● **WHAT YOU ARE ASKED TO DO**
This exercise calls for every line of the data below with the string "DMNet" in it.

[Saved entries]
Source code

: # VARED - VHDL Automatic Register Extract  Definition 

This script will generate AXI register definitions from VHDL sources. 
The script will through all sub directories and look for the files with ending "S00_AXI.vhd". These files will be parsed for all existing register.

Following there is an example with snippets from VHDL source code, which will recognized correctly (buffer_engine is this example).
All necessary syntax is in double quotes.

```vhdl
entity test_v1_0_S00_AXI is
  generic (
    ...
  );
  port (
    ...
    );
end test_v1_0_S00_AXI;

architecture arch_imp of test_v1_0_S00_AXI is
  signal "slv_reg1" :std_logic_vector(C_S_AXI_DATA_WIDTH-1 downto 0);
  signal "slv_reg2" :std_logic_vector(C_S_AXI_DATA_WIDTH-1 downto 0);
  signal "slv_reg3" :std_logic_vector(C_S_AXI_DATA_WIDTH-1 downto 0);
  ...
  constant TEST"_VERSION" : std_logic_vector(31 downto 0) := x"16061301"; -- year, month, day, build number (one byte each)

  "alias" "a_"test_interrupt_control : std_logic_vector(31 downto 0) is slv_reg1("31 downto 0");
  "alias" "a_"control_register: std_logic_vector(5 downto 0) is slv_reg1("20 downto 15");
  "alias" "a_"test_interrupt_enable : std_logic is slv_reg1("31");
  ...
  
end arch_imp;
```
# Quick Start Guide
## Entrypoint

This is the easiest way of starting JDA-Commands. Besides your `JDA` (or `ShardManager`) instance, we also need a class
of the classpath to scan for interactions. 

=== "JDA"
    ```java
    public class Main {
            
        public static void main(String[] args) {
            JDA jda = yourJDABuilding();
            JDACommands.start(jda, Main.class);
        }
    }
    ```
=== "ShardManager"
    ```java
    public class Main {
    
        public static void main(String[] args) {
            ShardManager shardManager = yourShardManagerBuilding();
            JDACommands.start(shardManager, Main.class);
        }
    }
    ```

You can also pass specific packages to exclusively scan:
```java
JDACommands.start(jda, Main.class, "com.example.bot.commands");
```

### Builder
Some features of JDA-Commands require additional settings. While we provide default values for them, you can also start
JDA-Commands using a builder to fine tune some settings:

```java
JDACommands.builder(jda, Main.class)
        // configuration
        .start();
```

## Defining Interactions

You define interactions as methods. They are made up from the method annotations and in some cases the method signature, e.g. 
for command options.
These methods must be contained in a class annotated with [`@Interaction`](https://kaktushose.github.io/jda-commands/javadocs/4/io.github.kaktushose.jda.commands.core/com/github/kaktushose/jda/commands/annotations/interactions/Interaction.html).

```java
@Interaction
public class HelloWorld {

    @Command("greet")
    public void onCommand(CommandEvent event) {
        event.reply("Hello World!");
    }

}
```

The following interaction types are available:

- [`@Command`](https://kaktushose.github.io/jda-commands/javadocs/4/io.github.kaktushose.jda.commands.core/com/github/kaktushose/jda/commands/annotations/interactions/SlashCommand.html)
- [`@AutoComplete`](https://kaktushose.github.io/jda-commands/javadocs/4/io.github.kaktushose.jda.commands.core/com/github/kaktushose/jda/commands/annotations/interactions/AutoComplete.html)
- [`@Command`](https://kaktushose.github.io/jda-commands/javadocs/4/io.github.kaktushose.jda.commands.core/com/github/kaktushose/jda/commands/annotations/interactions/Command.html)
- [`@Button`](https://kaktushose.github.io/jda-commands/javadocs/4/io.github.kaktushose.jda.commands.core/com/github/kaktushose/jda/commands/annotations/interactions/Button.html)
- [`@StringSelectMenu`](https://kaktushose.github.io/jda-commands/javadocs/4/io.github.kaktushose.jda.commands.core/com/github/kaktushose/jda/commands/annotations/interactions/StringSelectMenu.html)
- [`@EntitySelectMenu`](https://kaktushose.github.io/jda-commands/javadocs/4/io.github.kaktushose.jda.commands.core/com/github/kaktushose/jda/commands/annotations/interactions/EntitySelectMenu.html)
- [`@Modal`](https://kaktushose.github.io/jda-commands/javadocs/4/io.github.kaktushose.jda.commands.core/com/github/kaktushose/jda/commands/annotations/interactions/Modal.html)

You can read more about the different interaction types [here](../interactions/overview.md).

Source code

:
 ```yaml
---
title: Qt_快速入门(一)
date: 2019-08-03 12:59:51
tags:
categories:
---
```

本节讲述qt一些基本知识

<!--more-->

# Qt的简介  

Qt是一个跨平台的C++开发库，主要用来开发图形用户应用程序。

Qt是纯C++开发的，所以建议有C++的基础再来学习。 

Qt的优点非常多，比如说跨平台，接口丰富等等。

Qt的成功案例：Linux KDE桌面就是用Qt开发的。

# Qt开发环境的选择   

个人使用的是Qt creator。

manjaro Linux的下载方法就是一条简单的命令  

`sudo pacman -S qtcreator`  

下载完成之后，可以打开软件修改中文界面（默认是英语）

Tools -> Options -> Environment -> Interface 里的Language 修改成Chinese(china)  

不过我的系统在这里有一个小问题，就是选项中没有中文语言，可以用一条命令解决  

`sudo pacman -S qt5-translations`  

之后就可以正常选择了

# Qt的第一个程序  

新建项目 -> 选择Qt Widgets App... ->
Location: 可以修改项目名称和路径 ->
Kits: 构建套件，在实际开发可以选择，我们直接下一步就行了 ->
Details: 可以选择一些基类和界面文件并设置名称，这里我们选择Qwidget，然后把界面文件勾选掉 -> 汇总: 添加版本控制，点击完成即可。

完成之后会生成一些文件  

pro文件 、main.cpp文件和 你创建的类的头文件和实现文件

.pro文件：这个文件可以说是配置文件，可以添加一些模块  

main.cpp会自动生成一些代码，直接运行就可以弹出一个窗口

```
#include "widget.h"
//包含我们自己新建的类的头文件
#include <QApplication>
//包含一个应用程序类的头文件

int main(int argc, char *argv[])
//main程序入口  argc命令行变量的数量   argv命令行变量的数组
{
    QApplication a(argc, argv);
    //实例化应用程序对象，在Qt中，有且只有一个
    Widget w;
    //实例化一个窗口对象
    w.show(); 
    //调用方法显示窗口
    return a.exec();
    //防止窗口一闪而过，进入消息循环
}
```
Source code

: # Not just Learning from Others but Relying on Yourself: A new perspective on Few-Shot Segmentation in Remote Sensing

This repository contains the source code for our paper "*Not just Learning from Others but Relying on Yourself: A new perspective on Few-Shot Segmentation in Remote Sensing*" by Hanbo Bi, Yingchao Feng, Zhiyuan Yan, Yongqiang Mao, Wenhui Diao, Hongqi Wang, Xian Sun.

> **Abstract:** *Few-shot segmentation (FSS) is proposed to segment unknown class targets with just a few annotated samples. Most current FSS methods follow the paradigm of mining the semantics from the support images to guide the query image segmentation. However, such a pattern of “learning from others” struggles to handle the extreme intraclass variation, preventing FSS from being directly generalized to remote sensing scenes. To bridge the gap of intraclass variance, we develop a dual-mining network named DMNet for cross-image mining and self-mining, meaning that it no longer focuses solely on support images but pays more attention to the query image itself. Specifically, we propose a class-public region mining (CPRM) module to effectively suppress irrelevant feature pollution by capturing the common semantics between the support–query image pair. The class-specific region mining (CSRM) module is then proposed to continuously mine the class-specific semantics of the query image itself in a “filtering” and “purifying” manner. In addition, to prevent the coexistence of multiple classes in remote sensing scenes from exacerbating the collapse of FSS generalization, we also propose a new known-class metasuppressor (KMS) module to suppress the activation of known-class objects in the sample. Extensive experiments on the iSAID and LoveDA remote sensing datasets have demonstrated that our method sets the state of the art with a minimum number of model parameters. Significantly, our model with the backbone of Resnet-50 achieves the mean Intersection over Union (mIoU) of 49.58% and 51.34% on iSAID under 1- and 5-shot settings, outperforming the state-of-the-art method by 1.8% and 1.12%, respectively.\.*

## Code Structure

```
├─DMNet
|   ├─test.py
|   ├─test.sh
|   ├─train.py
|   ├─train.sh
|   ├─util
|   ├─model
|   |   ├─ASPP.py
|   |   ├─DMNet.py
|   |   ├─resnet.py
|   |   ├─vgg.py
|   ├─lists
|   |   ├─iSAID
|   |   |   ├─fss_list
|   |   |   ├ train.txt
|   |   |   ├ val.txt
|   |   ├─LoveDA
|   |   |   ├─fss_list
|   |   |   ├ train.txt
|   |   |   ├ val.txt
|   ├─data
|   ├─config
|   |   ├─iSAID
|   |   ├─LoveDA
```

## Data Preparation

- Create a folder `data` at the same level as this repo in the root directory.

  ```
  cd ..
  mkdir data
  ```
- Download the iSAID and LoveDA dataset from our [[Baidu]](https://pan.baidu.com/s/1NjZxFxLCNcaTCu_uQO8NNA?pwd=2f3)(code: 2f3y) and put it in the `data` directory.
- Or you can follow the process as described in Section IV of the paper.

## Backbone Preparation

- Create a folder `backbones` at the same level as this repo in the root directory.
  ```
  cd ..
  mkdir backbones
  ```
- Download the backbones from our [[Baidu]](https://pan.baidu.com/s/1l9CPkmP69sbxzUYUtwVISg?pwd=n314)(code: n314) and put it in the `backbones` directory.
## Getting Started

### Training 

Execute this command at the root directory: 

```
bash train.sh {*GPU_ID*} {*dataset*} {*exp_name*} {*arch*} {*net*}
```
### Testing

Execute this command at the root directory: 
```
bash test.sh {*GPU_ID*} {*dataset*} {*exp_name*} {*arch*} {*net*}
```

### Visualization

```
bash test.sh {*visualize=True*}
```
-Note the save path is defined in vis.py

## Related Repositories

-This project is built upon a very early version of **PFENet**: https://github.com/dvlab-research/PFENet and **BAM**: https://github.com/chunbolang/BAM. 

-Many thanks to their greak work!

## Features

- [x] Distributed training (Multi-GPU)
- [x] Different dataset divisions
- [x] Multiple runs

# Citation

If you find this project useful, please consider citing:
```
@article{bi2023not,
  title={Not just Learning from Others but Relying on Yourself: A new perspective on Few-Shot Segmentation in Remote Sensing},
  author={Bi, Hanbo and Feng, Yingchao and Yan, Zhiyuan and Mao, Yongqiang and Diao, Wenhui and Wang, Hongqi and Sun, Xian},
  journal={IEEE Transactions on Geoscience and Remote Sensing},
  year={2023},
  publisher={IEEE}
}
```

● **EXERCISE ANSWER**
> **Abstract:** *Few-shot segmentation (FSS) is proposed to segment unknown class targets with just a few annotated samples. Most current FSS methods follow the paradigm of mining the semantics from the support images to guide the query image segmentation. However, such a pattern of “learning from others” struggles to handle the extreme intraclass variation, preventing FSS from being directly generalized to remote sensing scenes. To bridge the gap of intraclass variance, we develop a dual-mining network named DMNet for cross-image mining and self-mining, meaning that it no longer focuses solely on support images but pays more attention to the query image itself. Specifically, we propose a class-public region mining (CPRM) module to effectively suppress irrelevant feature pollution by capturing the common semantics between the support–query image pair. The class-specific region mining (CSRM) module is then proposed to continuously mine the class-specific semantics of the query image itself in a “filtering” and “purifying” manner. In addition, to prevent the coexistence of multiple classes in remote sensing scenes from exacerbating the collapse of FSS generalization, we also propose a new known-class metasuppressor (KMS) module to suppress the activation of known-class objects in the sample. Extensive experiments on the iSAID and LoveDA remote sensing datasets have demonstrated that our method sets the state of the art with a minimum number of model parameters. Significantly, our model with the backbone of Resnet-50 achieves the mean Intersection over Union (mIoU) of 49.58% and 51.34% on iSAID under 1- and 5-shot settings, outperforming the state-of-the-art method by 1.8% and 1.12%, respectively.\.*
├─DMNet
|   |   ├─DMNet.py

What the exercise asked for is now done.